He is on probation. He is a part of the correctional system the same as inmates in prisons. This is a form of imprisonment, you just live your own life outside the walls and report to the probation offier as directed. If he breaks his agreement he will be arrested and put in the system physically. They can basically do what they want (within reason) because you are doing this INSTEAD of actually going to jail. 

They can also come search him basically when they want to, require him to submit to drug tests, etc. It was part of his probation agreement. 

Be glad he can bowhunt, I've known some that won't allow it because they considered it a dangerous weapon. 

T


----------



## DBM78 (Oct 7, 2010)

Darien1 said:


> I was a State Probation Officer for 23 years before I retired on disability.  I know probation rules and regulations inside and out so you can take this to the bank.  As of now his gun rights are suspended for the duration of the term of probation.  He has 3 options.  1.  Get his lawyer to petition the Court to change this condition.  The Judge can say yea or nea.  2.  Cheap version, cooperate with the Probation Officer and ask the officer to petition the Court on his behalf to waive the condition.  I used to do this often for probationers who were trying but found legitimate difficulties in meeting the demands of the sentence.  The Judge will listen to the officer quicker than an atty.  3.  Pay all fines and fees early, complete community service as directed and early if possible, complete any special conditions (counseling, restitution etc.) as directed and report as directed.  Ask the officer to petition the Court for early termination.  Happens every day for those who cooperated.  The Judge can impose just about anything he wants to in a plea.  The key is to get this stuff done , AS DIRECTED, COOPERATE with the Officer and have a good attitude.



Also for you guys information some friends of mine are police officers and they told me even convicted felons can get some of their gun priviledges back after probation. As long as it wasn't a violent crime they follow the same procedure by petition the court.
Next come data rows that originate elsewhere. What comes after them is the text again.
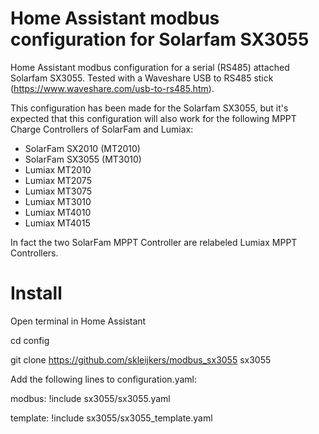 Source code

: # Home Assistant modbus configuration for Solarfam SX3055

Home Assistant modbus configuration for a serial (RS485) attached Solarfam SX3055. Tested with a Waveshare USB to RS485 stick (https://www.waveshare.com/usb-to-rs485.htm).

This configuration has been made for the Solarfam SX3055, but it's expected that this configuration will also work for the following MPPT Charge Controllers of SolarFam and Lumiax:
- SolarFam SX2010 (MT2010)
- SolarFam SX3055 (MT3010)
- Lumiax MT2010
- Lumiax MT2075
- Lumiax MT3075
- Lumiax MT3010
- Lumiax MT4010
- Lumiax MT4015

In fact the two SolarFam MPPT Controller are relabeled Lumiax MPPT Controllers.

# Install

Open terminal in Home Assistant

cd config

git clone https://github.com/skleijkers/modbus_sx3055 sx3055

Add the following lines to configuration.yaml:

modbus: !include sx3055/sx3055.yaml

template: !include sx3055/sx3055_template.yaml

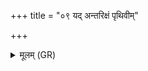 +++
title = "०९ यद् अन्तरिक्षं पृथिवीम्"

+++
<details><summary>मूलम् (GR)</summary>

यद् अन्तरिक्षं पृथिवीम् उत द्यां  
यन् मातरं पितरं वा जिहिंसिम । +++(Bhatt. proposes jihiṃsa)+++  
अग्निर् मा तस्माद् एनसो  
गार्हपत्यः प्र मुञ्चतु ॥
</details> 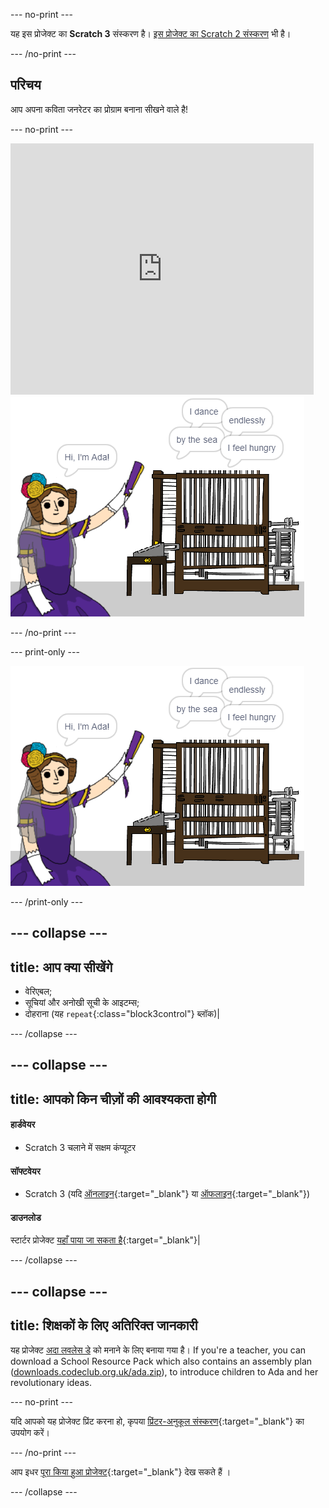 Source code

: \--- no-print \---

यह इस प्रोजेक्ट का **Scratch 3** संस्करण है। [इस प्रोजेक्ट का Scratch 2 संस्करण](https://projects.raspberrypi.org/en/projects/poetry-generator-scratch2) भी है।

\--- /no-print \---

## परिचय

आप अपना कविता जनरेटर का प्रोग्राम बनाना सीखने वाले है!

\--- no-print \---

<div class="scratch-preview">
  <iframe allowtransparency="true" width="485" height="402" src="https://scratch.mit.edu/projects/embed/77844926/?autostart=false" frameborder="0" scrolling="no"></iframe>
  <img src="images/poetry-final.png">
</div>

\--- /no-print \---

\--- print-only \---

![खेल का स्क्रीनशॉट](images/poetry-final.png)

\--- /print-only \---

## \--- collapse \---

## title: आप क्या सीखेंगे

+ वेरिएबल;
+ सूचियां और अनोखी सूची के आइटम्स;
+ दोहराना (यह `repeat`{:class="block3control"} ब्लॉक)|

\--- /collapse \---

## \--- collapse \---

## title: आपको किन चीज़ों की आवश्यकता होगी

#### हार्डवेयर

+ Scratch 3 चलाने में सक्षम कंप्यूटर

#### सॉफ्टवेयर

+ Scratch 3 (यदि [ऑनलाइन](http://rpf.io/scratchon){:target="_blank"} या [ऑफलाइन](http://rpf.io/scratchoff){:target="_blank"})

#### डाउनलोड

स्टार्टर प्रोजेक्ट [यहाँ पाया जा सकता है](http://rpf.io/p/en/poetry-generator-go){:target="_blank"}|

\--- /collapse \---

## \--- collapse \---

## title: शिक्षकों के लिए अतिरिक्त जानकारी

यह प्रोजेक्ट [अदा लवलेस डे](https://findingada.com) को मनाने के लिए बनाया गया है। If you're a teacher, you can download a School Resource Pack which also contains an assembly plan ([downloads.codeclub.org.uk/ada.zip](http://downloads.codeclub.org.uk/ada.zip)), to introduce children to Ada and her revolutionary ideas.

\--- no-print \---

यदि आपको यह प्रोजेक्ट प्रिंट करना हो, कृपया [प्रिंटर-अनुकूल संस्करण](https://projects.raspberrypi.org/en/projects/poetry-generator/print){:target="_blank"} का उपयोग करें।

\--- /no-print \---

आप इधर [पूरा किया हुआ प्रोजेक्ट](http://rpf.io/p/en/poetry-generator-get){:target="_blank"} देख सकते हैं ।

\--- /collapse \--- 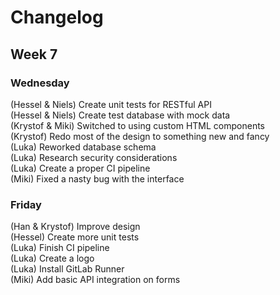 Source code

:# Changelog
## Week 7
### Wednesday
(Hessel & Niels) Create unit tests for RESTful API \
(Hessel & Niels) Create test database with mock data \
(Krystof & Miki) Switched to using custom HTML components \
(Krystof) Redo most of the design to something new and fancy \
(Luka) Reworked database schema \
(Luka) Research security considerations \
(Luka) Create a proper CI pipeline \
(Miki) Fixed a nasty bug with the interface

### Friday
(Han & Krystof) Improve design \
(Hessel) Create more unit tests \
(Luka) Finish CI pipeline \
(Luka) Create a logo \
(Luka) Install GitLab Runner \
(Miki) Add basic API integration on forms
I did not know this and was floored when he told me.


----------



## kfranz (Oct 19, 2010)

I'm on probation for discharge of a firearm under the influence of alcohol and I didn't lose my rights.  They even gave me my shotgun back after court.


----------



## Big7 (Oct 26, 2010)

If he's on probation or parole.. he can't carry.. even a long arm for hunting... PERIOD!


----------



## chiefsquirrel83 (Oct 28, 2010)

hey Felony PO here with Corrections. If they are misdemeanors he does not belong to the Correctional system. Seems like he received 2 misd. charges that are consecutive to one another then  he more than likely is reporting to a company that supervises misd. cases. Of course he cannot drink or use any other illegal substances but firearms are an iffy topic. If he is not a convicted felon, not serving a First Offender Sentence, or does not have a Violent Misd. then he should be allowed by law to still use a firearm or any weapon to hunt. I have heard alot of these private probation companies who only supervise misd. cases tell their defendants that they can't even possess a pocket knife or bow which doesn't make since since they have no felony record. BUT A JUDGE CAN IMPOSE A SPECIAL CONDITION OF MISDEMEANOR PROBATION...MAY NOT POSSESS ANY WEAPONS INCLUDING FIREARMS. I have several felony probationers who bow hunt and compete with ASA. BUT if your friend received 2 years probation and not 24 months or 2 12 month consecutive misd. sentences then he would be under State Law a convicted felon or under the FOA Felony Status which would mean no firearm. And while under any felony supervsion or if convicted you may not possess any weapon that projects a projectile through combustable or electronic ignition.  hope that helps a little.


----------